From Nasqueron Agora

Create an user

  1. Add entry to shellusers in the pillar/core/users.sls
    1. uid: you can run utils/next-uid.py to generate one (if not, take the greatest 2xxx and do +1)
    2. shell: default shell is bash, other availables are fish / nologin / tcsh / zsh
    3. fullname: this is a public information, so publish only if the user is comfortable with that (ie if they publish the full name elsewhere like DevCentral, GitHub, etc.)

Revoke an user

  1. Keep the entry in shellusers at pillar/core/users.sls
  2. Append the element to the 'revokedusers' list
  3. Remove it from relevant groups in pillar/core/groups.sls

Assign an user to a group

If you only put an user in shellusers, that's a no op operation.

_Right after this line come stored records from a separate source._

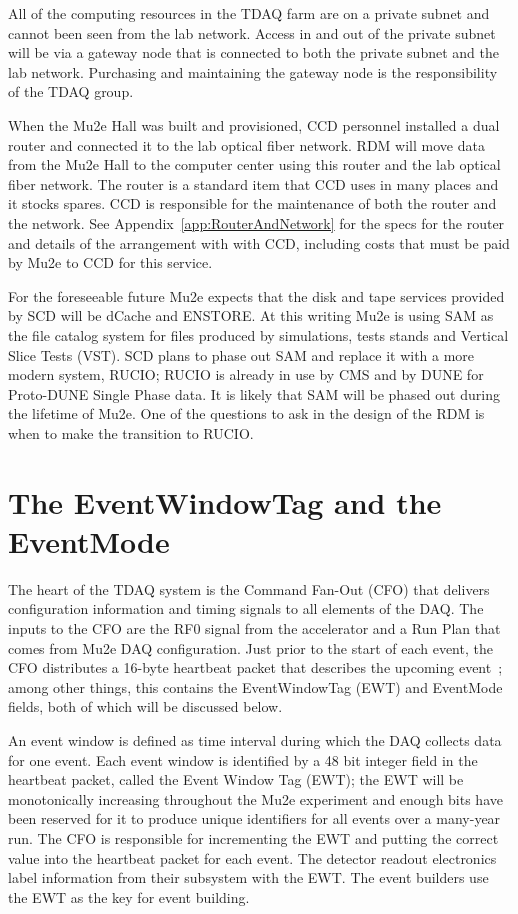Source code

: All of the computing resources in the TDAQ farm are on a private subnet
and cannot been seen from the lab network.  Access in and out
of the private subnet will be via a gateway node that is connected to
both the private subnet and the lab network.
Purchasing and maintaining the gateway node is the responsibility of the TDAQ group.

When the Mu2e Hall was built and provisioned, CCD personnel installed a dual router
and connected it to the lab optical fiber network.
RDM will move data from the Mu2e Hall
to the computer center using this router and the lab optical fiber network.
The router is a standard item that CCD uses in many places and it stocks spares.
CCD is responsible for the maintenance of both the router and the network.
See Appendix~\ref{app:RouterAndNetwork} for the
specs for the router and details of the arrangement with with CCD,
including costs that must be paid by Mu2e to CCD for this service.


For the foreseeable future Mu2e expects that the disk and tape services provided
by SCD will be dCache and ENSTORE.
At this writing Mu2e is using SAM as the file catalog system for files produced
by simulations, tests stands and Vertical Slice Tests (VST).
SCD plans to phase out SAM and replace it with a more modern system, RUCIO\cite{RUCIOHome};
RUCIO is already in use by CMS and by DUNE for Proto-DUNE Single Phase data.
It is likely that SAM will be phased out during the lifetime of Mu2e.
One of the questions to ask in the design of the RDM is
when to make the transition to RUCIO.

\section{The EventWindowTag and the EventMode}
\label{sec:EWTagAndEventMode}

The heart of the TDAQ system is the Command Fan-Out (CFO) that delivers
configuration information and timing signals to all elements of the DAQ.
The inputs to the CFO are the RF0 signal from the accelerator
and a Run Plan that comes from Mu2e DAQ configuration.
Just prior to the start of each event,
the CFO distributes a 16-byte heartbeat packet that describes the upcoming event~\cite{PacketProtocols};
among other things, this contains the EventWindowTag (EWT) and EventMode fields,
both of which will be discussed below.

An event window is defined as time interval during which the DAQ collects data for one event.
Each event window is identified by a 48 bit integer field in the heartbeat packet, called
the Event Window Tag (EWT);
the EWT will be monotonically increasing throughout the Mu2e experiment and
enough bits have been reserved for it to produce unique identifiers for all
events over a many-year run.
The CFO is responsible for incrementing the EWT and putting the correct value into
the heartbeat packet for each event.
The detector readout electronics label information from their subsystem with the EWT.
The event builders use the EWT as the key for event building.

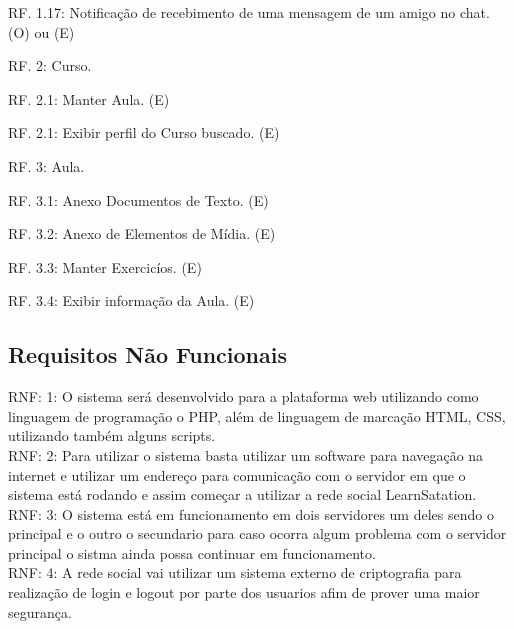 \documentclass[12pt,a4paper,onecolumn,titlepage]{article}
\begin{document}
RF. 1.17: Notificação de recebimento de uma mensagem de um amigo no chat. (O) ou (E)

RF. 2: Curso.

RF. 2.1: Manter Aula. (E)

RF. 2.1: Exibir perfil do Curso buscado. (E)


RF. 3: Aula.

RF. 3.1: Anexo Documentos de Texto. (E)

RF. 3.2: Anexo de Elementos de Mídia. (E)

RF. 3.3: Manter Exercicíos. (E)

RF. 3.4: Exibir informação da Aula. (E)


\subsection{Requisitos Não Funcionais}



RNF: 1: O sistema será desenvolvido para a plataforma web utilizando como linguagem de programação o PHP, além de linguagem de marcação HTML, CSS, utilizando também alguns scripts.\\

RNF: 2: Para utilizar o sistema basta utilizar um software para navegação na internet e utilizar um endereço para comunicação com o servidor em que o sistema está rodando e assim começar a utilizar a rede social LearnSatation.\\

RNF: 3: O sistema está em funcionamento em dois servidores um deles sendo o principal e o outro o secundario para caso ocorra algum problema com o servidor principal o sistma ainda possa continuar em funcionamento.\\

RNF: 4: A rede social vai utilizar um sistema externo de criptografia para realização de login e logout por parte dos usuarios afim de prover uma maior segurança.\\

\end{document}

Each server take users through the shellgroups dictionary in pillar/core/groups.sls.

Group Description Example of servers
shell Shell access on Eglide (e.g. for IRC purpose) eglide.org
ops Nasqueron Operations Access everywhere
nasquenautes Shell access on Nasqueron dev servers ysul, WindRiver

Generally, the target groups are `shell` or `nasquenautes`.

Some specialized groups exist for a particular piece of software or service. It's generally ignored when adding a new user.

Run the Salt

If you've access to the Salt primary server in production:

salt eglide state.apply roles/core/users

Or locally while Eglide doesn't have have a direct access to the Salt primary server:

sudo salt-call --local state.apply roles/shellserver/users

Take care of the SSH key changes during the output. Please notify concerned users about any SSH keys change when running this.

See Operations grimoire/Deploy with Salt.

Best practices

Check the request is legitimate is important:

  • If a being has MFA enabled on Phabricator, they should sign with MFA the key request, see for example T2005.